In addition to several modernized classics, including churros and plenty of salsa, Dos Arboles has also peppered its menu with a few unexpected preparations. Of these, the Mexican Double Fried Chicken Thighs are by far the most likely to blow your mind. A substantial entrée intended for two, this creative take on the classic fajita begins with 24-hour brined chicken fried twice in a Mexican-style tempura (a light-as-air recipe that includes both Mexican beer and tequila) that’s tossed in crunchy barbeque sauce and served with black beans, peppers, and pickled jalapenos. Nick maintains it’s an absolute must; in fact, it’s the best fried chicken he’s ever had.

Other menu standouts include the deliciously-shareable Mole Verde, a traditional Mexican sauce containing house-braised pork carnitas, poblano peppers, masa harina, and more than a dozen herbs and spices; the queso-covered Nacho Gigante; and the sweet-meets-savory perfection of the raspberry-chipotle glazed Pepe Cristo. “It’s definitely a different flavor profile than you would get at a basic Mexican restaurant,” says Natalie.

Sourcing Local Flavors
The couple’s singular approach to cuisine also applies to the products and produce they use. Much like its sister eatery, Dos Arboles partners with Cold Creek Farm (Benzonia) for as many ingredients as it can get.
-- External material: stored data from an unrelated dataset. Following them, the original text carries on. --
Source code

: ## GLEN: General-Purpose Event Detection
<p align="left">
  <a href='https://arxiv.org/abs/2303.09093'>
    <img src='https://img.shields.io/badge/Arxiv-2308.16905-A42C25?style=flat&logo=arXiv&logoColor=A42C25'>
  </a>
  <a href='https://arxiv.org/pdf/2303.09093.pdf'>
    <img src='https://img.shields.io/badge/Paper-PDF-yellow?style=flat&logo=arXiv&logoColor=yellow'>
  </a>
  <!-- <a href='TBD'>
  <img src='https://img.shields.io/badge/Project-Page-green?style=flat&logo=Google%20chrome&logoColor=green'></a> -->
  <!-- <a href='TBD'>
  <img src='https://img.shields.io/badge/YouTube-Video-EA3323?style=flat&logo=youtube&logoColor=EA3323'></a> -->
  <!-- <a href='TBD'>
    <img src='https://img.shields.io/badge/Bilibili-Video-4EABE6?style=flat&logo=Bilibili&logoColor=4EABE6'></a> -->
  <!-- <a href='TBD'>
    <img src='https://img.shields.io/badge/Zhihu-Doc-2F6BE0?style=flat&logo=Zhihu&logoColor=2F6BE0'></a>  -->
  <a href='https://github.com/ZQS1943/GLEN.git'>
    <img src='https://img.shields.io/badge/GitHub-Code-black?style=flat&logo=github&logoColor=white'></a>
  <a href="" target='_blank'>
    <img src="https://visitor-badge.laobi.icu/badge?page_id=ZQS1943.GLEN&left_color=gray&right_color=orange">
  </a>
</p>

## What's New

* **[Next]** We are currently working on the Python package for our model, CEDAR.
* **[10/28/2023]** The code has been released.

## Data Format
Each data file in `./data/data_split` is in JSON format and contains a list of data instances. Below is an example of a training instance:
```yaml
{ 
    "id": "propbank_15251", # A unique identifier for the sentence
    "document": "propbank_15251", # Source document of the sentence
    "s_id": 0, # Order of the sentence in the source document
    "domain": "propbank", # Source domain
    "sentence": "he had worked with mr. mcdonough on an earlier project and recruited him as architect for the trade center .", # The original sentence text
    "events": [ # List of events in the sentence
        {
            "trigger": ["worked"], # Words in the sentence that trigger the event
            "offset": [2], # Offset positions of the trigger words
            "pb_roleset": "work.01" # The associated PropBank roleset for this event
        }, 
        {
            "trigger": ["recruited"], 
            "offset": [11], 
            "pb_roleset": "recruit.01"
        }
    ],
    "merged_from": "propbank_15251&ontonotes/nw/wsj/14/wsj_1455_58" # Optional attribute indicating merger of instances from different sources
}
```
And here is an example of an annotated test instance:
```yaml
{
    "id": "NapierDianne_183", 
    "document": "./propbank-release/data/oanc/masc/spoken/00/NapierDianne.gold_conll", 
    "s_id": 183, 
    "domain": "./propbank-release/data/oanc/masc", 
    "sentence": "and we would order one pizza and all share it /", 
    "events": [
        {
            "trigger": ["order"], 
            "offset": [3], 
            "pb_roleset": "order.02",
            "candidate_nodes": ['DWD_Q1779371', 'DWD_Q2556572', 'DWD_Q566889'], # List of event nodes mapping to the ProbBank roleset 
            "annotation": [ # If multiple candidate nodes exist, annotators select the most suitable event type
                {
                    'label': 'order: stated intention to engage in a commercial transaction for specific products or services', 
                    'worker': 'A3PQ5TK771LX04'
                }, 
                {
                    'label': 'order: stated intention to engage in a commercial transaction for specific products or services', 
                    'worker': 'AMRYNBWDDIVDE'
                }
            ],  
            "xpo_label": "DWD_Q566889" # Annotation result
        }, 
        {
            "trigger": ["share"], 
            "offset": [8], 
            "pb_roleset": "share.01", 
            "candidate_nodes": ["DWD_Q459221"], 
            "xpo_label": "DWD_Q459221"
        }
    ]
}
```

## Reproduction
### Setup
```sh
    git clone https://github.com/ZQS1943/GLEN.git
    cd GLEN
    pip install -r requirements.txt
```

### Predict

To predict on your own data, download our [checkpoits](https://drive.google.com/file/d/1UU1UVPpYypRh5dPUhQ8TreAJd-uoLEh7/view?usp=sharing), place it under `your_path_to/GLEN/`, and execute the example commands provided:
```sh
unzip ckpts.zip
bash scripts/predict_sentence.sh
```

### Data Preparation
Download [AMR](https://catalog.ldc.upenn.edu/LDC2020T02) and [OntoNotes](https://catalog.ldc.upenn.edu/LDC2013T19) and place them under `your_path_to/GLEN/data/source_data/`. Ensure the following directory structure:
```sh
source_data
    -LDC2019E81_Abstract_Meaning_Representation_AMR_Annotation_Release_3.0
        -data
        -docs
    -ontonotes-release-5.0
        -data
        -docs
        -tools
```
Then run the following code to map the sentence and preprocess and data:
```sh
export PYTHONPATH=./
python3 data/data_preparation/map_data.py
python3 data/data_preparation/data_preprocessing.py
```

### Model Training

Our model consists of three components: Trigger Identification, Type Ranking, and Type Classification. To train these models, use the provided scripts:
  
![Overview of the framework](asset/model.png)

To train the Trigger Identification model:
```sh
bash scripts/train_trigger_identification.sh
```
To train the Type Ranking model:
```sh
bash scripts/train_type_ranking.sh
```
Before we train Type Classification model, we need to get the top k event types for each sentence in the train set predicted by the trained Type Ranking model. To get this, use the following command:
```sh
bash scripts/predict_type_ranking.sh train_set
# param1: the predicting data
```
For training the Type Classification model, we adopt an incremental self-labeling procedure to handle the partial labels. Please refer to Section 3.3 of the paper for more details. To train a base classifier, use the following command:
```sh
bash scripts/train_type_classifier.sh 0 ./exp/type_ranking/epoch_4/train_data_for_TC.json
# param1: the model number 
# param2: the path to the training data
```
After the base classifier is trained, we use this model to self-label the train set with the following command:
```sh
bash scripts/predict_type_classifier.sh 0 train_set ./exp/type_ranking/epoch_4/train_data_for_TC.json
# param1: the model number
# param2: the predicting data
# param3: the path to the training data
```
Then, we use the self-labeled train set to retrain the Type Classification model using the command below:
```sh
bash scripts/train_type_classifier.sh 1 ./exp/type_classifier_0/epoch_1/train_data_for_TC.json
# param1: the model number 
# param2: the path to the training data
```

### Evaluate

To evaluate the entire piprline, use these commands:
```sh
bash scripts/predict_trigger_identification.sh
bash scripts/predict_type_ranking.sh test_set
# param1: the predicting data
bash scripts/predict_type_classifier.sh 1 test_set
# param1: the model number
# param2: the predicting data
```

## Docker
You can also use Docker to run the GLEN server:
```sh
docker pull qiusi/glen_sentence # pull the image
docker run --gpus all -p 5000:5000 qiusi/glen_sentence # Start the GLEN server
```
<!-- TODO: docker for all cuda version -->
This includes plenty of sustainably-grown produce, as well as a few made-just-for-them items; most notably, a series of house-branded hot sauces.

Unlike standard production, however, Cold Creek Farm uses permaculture, a system of holistic farming wherein the land integrates both animals and plants. In the kitchen at Dos Arboles, this translates to optimized cross-utilization and minimal waste.
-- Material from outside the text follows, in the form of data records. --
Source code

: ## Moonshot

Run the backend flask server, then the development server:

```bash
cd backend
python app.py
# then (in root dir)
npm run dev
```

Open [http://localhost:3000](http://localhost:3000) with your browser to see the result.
The whole system starts with a few pigs, whose feed is comprised of kitchen scraps. In turn, the pigs fertilize and de-root land, upon which greenhouses are then constructed.

“Having that full-circle concept is great,” says Natalie. “Not only does it save us on trash”—in fact, both restaurants share one dumpster—“but recycling food and plastic is super important.”

The farm then provides Dos Arboles with a rotating array of vegetables, including tomatoes, bell peppers, and zucchini, as well as aromatic herbs and a litany of spicy peppers, for which Natalie is tasked with dreaming up dishes.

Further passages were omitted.